【コラム】
神社の源流を訪ねて(7)

熊野本宮大社

栗原 猛


◆八咫烏(やたがらす)に東アジア文化の大流を見る

 熊野本宮大社を訪れたのは4月初めだ。階段を上り鳥居の前に建つと、鶯が出迎えてくれたが、まだ一本調子で発声練習中という感じだった。
 古事記、日本書紀の神話によると、熊野本宮大社は神武天皇が上陸した地とされ、神社の神紋は三本足の八咫烏だ。土地の豪族、長髄彦命に抵抗され、難航する神武天皇の矛に止まって、神武一行を大和へ道案内をした霊鳥とされる。日本サッカー協会のシンボルマークでもある。
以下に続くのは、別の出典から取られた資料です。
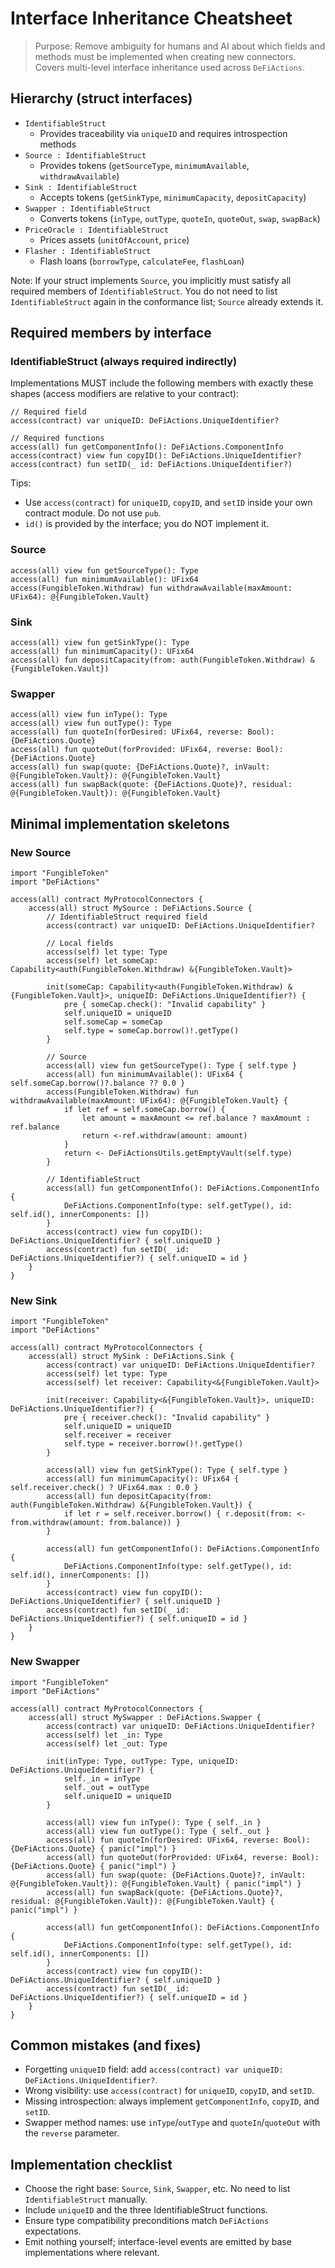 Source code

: # Interface Inheritance Cheatsheet

> Purpose: Remove ambiguity for humans and AI about which fields and methods must be implemented when creating new connectors. Covers multi-level interface inheritance used across `DeFiActions`.

## Hierarchy (struct interfaces)

- `IdentifiableStruct`
  - Provides traceability via `uniqueID` and requires introspection methods
- `Source : IdentifiableStruct`
  - Provides tokens (`getSourceType`, `minimumAvailable`, `withdrawAvailable`)
- `Sink : IdentifiableStruct`
  - Accepts tokens (`getSinkType`, `minimumCapacity`, `depositCapacity`)
- `Swapper : IdentifiableStruct`
  - Converts tokens (`inType`, `outType`, `quoteIn`, `quoteOut`, `swap`, `swapBack`)
- `PriceOracle : IdentifiableStruct`
  - Prices assets (`unitOfAccount`, `price`)
- `Flasher : IdentifiableStruct`
  - Flash loans (`borrowType`, `calculateFee`, `flashLoan`)

Note: If your struct implements `Source`, you implicitly must satisfy all required members of `IdentifiableStruct`. You do not need to list `IdentifiableStruct` again in the conformance list; `Source` already extends it.

## Required members by interface

### IdentifiableStruct (always required indirectly)
Implementations MUST include the following members with exactly these shapes (access modifiers are relative to your contract):

```cadence
// Required field
access(contract) var uniqueID: DeFiActions.UniqueIdentifier?

// Required functions
access(all) fun getComponentInfo(): DeFiActions.ComponentInfo
access(contract) view fun copyID(): DeFiActions.UniqueIdentifier?
access(contract) fun setID(_ id: DeFiActions.UniqueIdentifier?)
```

Tips:
- Use `access(contract)` for `uniqueID`, `copyID`, and `setID` inside your own contract module. Do not use `pub`.
- `id()` is provided by the interface; you do NOT implement it.

### Source
```cadence
access(all) view fun getSourceType(): Type
access(all) fun minimumAvailable(): UFix64
access(FungibleToken.Withdraw) fun withdrawAvailable(maxAmount: UFix64): @{FungibleToken.Vault}
```

### Sink
```cadence
access(all) view fun getSinkType(): Type
access(all) fun minimumCapacity(): UFix64
access(all) fun depositCapacity(from: auth(FungibleToken.Withdraw) &{FungibleToken.Vault})
```

### Swapper
```cadence
access(all) view fun inType(): Type
access(all) view fun outType(): Type
access(all) fun quoteIn(forDesired: UFix64, reverse: Bool): {DeFiActions.Quote}
access(all) fun quoteOut(forProvided: UFix64, reverse: Bool): {DeFiActions.Quote}
access(all) fun swap(quote: {DeFiActions.Quote}?, inVault: @{FungibleToken.Vault}): @{FungibleToken.Vault}
access(all) fun swapBack(quote: {DeFiActions.Quote}?, residual: @{FungibleToken.Vault}): @{FungibleToken.Vault}
```

## Minimal implementation skeletons

### New Source
```cadence
import "FungibleToken"
import "DeFiActions"

access(all) contract MyProtocolConnectors {
    access(all) struct MySource : DeFiActions.Source {
        // IdentifiableStruct required field
        access(contract) var uniqueID: DeFiActions.UniqueIdentifier?

        // Local fields
        access(self) let type: Type
        access(self) let someCap: Capability<auth(FungibleToken.Withdraw) &{FungibleToken.Vault}>

        init(someCap: Capability<auth(FungibleToken.Withdraw) &{FungibleToken.Vault}>, uniqueID: DeFiActions.UniqueIdentifier?) {
            pre { someCap.check(): "Invalid capability" }
            self.uniqueID = uniqueID
            self.someCap = someCap
            self.type = someCap.borrow()!.getType()
        }

        // Source
        access(all) view fun getSourceType(): Type { self.type }
        access(all) fun minimumAvailable(): UFix64 { self.someCap.borrow()?.balance ?? 0.0 }
        access(FungibleToken.Withdraw) fun withdrawAvailable(maxAmount: UFix64): @{FungibleToken.Vault} {
            if let ref = self.someCap.borrow() {
                let amount = maxAmount <= ref.balance ? maxAmount : ref.balance
                return <-ref.withdraw(amount: amount)
            }
            return <- DeFiActionsUtils.getEmptyVault(self.type)
        }

        // IdentifiableStruct
        access(all) fun getComponentInfo(): DeFiActions.ComponentInfo {
            DeFiActions.ComponentInfo(type: self.getType(), id: self.id(), innerComponents: [])
        }
        access(contract) view fun copyID(): DeFiActions.UniqueIdentifier? { self.uniqueID }
        access(contract) fun setID(_ id: DeFiActions.UniqueIdentifier?) { self.uniqueID = id }
    }
}
```

### New Sink
```cadence
import "FungibleToken"
import "DeFiActions"

access(all) contract MyProtocolConnectors {
    access(all) struct MySink : DeFiActions.Sink {
        access(contract) var uniqueID: DeFiActions.UniqueIdentifier?
        access(self) let type: Type
        access(self) let receiver: Capability<&{FungibleToken.Vault}>

        init(receiver: Capability<&{FungibleToken.Vault}>, uniqueID: DeFiActions.UniqueIdentifier?) {
            pre { receiver.check(): "Invalid capability" }
            self.uniqueID = uniqueID
            self.receiver = receiver
            self.type = receiver.borrow()!.getType()
        }

        access(all) view fun getSinkType(): Type { self.type }
        access(all) fun minimumCapacity(): UFix64 { self.receiver.check() ? UFix64.max : 0.0 }
        access(all) fun depositCapacity(from: auth(FungibleToken.Withdraw) &{FungibleToken.Vault}) {
            if let r = self.receiver.borrow() { r.deposit(from: <-from.withdraw(amount: from.balance)) }
        }

        access(all) fun getComponentInfo(): DeFiActions.ComponentInfo {
            DeFiActions.ComponentInfo(type: self.getType(), id: self.id(), innerComponents: [])
        }
        access(contract) view fun copyID(): DeFiActions.UniqueIdentifier? { self.uniqueID }
        access(contract) fun setID(_ id: DeFiActions.UniqueIdentifier?) { self.uniqueID = id }
    }
}
```

### New Swapper
```cadence
import "FungibleToken"
import "DeFiActions"

access(all) contract MyProtocolConnectors {
    access(all) struct MySwapper : DeFiActions.Swapper {
        access(contract) var uniqueID: DeFiActions.UniqueIdentifier?
        access(self) let _in: Type
        access(self) let _out: Type

        init(inType: Type, outType: Type, uniqueID: DeFiActions.UniqueIdentifier?) {
            self._in = inType
            self._out = outType
            self.uniqueID = uniqueID
        }

        access(all) view fun inType(): Type { self._in }
        access(all) view fun outType(): Type { self._out }
        access(all) fun quoteIn(forDesired: UFix64, reverse: Bool): {DeFiActions.Quote} { panic("impl") }
        access(all) fun quoteOut(forProvided: UFix64, reverse: Bool): {DeFiActions.Quote} { panic("impl") }
        access(all) fun swap(quote: {DeFiActions.Quote}?, inVault: @{FungibleToken.Vault}): @{FungibleToken.Vault} { panic("impl") }
        access(all) fun swapBack(quote: {DeFiActions.Quote}?, residual: @{FungibleToken.Vault}): @{FungibleToken.Vault} { panic("impl") }

        access(all) fun getComponentInfo(): DeFiActions.ComponentInfo {
            DeFiActions.ComponentInfo(type: self.getType(), id: self.id(), innerComponents: [])
        }
        access(contract) view fun copyID(): DeFiActions.UniqueIdentifier? { self.uniqueID }
        access(contract) fun setID(_ id: DeFiActions.UniqueIdentifier?) { self.uniqueID = id }
    }
}
```

## Common mistakes (and fixes)

- Forgetting `uniqueID` field: add `access(contract) var uniqueID: DeFiActions.UniqueIdentifier?`.
- Wrong visibility: use `access(contract)` for `uniqueID`, `copyID`, and `setID`.
- Missing introspection: always implement `getComponentInfo`, `copyID`, and `setID`.
- Swapper method names: use `inType`/`outType` and `quoteIn`/`quoteOut` with the `reverse` parameter.

## Implementation checklist

- Choose the right base: `Source`, `Sink`, `Swapper`, etc. No need to list `IdentifiableStruct` manually.
- Include `uniqueID` and the three IdentifiableStruct functions.
- Ensure type compatibility preconditions match `DeFiActions` expectations.
- Emit nothing yourself; interface-level events are emitted by base implementations where relevant.  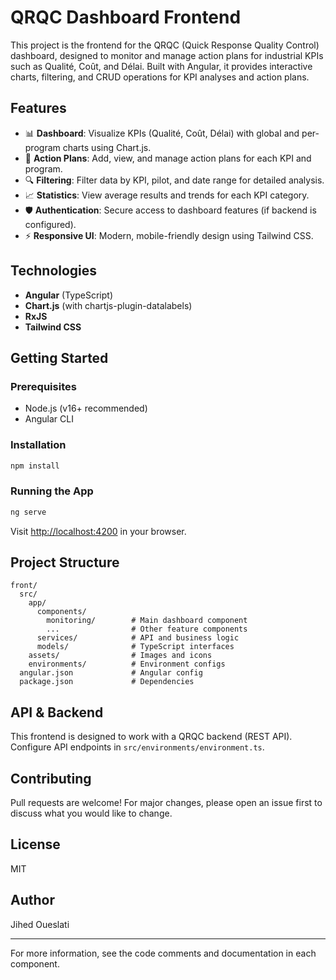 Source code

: # QRQC Dashboard Frontend

This project is the frontend for the QRQC (Quick Response Quality Control) dashboard, designed to monitor and manage action plans for industrial KPIs such as Qualité, Coût, and Délai. Built with Angular, it provides interactive charts, filtering, and CRUD operations for KPI analyses and action plans.

## Features

- 📊 **Dashboard**: Visualize KPIs (Qualité, Coût, Délai) with global and per-program charts using Chart.js.
- 📝 **Action Plans**: Add, view, and manage action plans for each KPI and program.
- 🔍 **Filtering**: Filter data by KPI, pilot, and date range for detailed analysis.
- 📈 **Statistics**: View average results and trends for each KPI category.
- 🛡️ **Authentication**: Secure access to dashboard features (if backend is configured).
- ⚡ **Responsive UI**: Modern, mobile-friendly design using Tailwind CSS.

## Technologies

- **Angular** (TypeScript)
- **Chart.js** (with chartjs-plugin-datalabels)
- **RxJS**
- **Tailwind CSS**

## Getting Started

### Prerequisites
- Node.js (v16+ recommended)
- Angular CLI

### Installation
```bash
npm install
```

### Running the App
```bash
ng serve
```
Visit [http://localhost:4200](http://localhost:4200) in your browser.

## Project Structure
```
front/
  src/
    app/
      components/
        monitoring/        # Main dashboard component
        ...                # Other feature components
      services/            # API and business logic
      models/              # TypeScript interfaces
    assets/                # Images and icons
    environments/          # Environment configs
  angular.json             # Angular config
  package.json             # Dependencies
```

## API & Backend
This frontend is designed to work with a QRQC backend (REST API). Configure API endpoints in `src/environments/environment.ts`.

## Contributing
Pull requests are welcome! For major changes, please open an issue first to discuss what you would like to change.

## License
MIT

## Author
Jihed Oueslati

---
For more information, see the code comments and documentation in each component.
 実は、韓国の古代(高句麗、百済、新羅)のうち百済(くだら)の古都、扶余の国立博物館を訪ねたことがある。閉館間際だったので駆け込んだらあっと驚いた。館内に八咫烏の旗が沢山、並んでいる。日本のサッカーチームが来ているのかと思って尋ねたら、今日は韓国では八咫カラスのお祭りの日ですと言われて、また驚いた。
 八咫烏とはてっきり記紀神話の霊鳥だとばかり思っていた。咫(やた)とは長さを表す単位で、親指と中指を広げた長さ18センチとされる。八咫だから18センチの8倍で144センチ、大きめのカラスだ。

 この話には後日談があって、中国の西安にある石碑の博物館、碑林を何人かで訪れたことがある。文章の国といわれるだけあって、文字を刻み込んだ石碑が、それこそ無尽蔵に陳列されている。古い順に見ていると紀元前、秦が倒れて群雄が割拠する戦国時代に入る。この中から次第に項羽と劉邦が頭角を現し、この両雄が談判する有名な鴻門の会を描いた石碑が目に留まった。
 よく見ると左上に月が彫られ、中に兎がいて杵でうすをついている。もう一つの月にはカエルがいる。そして右上の太陽のなかにはなんと3本足の八咫烏がいるではないか。
 八咫烏は朝鮮半島では、かつて高句麗(紀元前1世紀~7世紀)があった地域(現在の北朝鮮)の古墳に描かれている。三足烏の伝承は古代中国の文化圏地域に流れる文化であろう。

 似ているといえば、熊野本宮大社の主祭神、家津美御子大神は素戔嗚尊(すさのをのみこと)の別名とされ、松江の熊野大社の祭神も素戔嗚尊だ。熊野大社を訪れた際、不思議に思って神主さんに聞いたところ、「熊野大社は大昔は出雲のもっと山奥にあって、炭を焼いていた。紀伊半島の熊野本宮大社はそこから移ったという伝承があります」という。炭といえば鉄とは切り離せない。往古から出雲と熊野本宮大社は、大陸文明と深いかかわりをうかがわせる。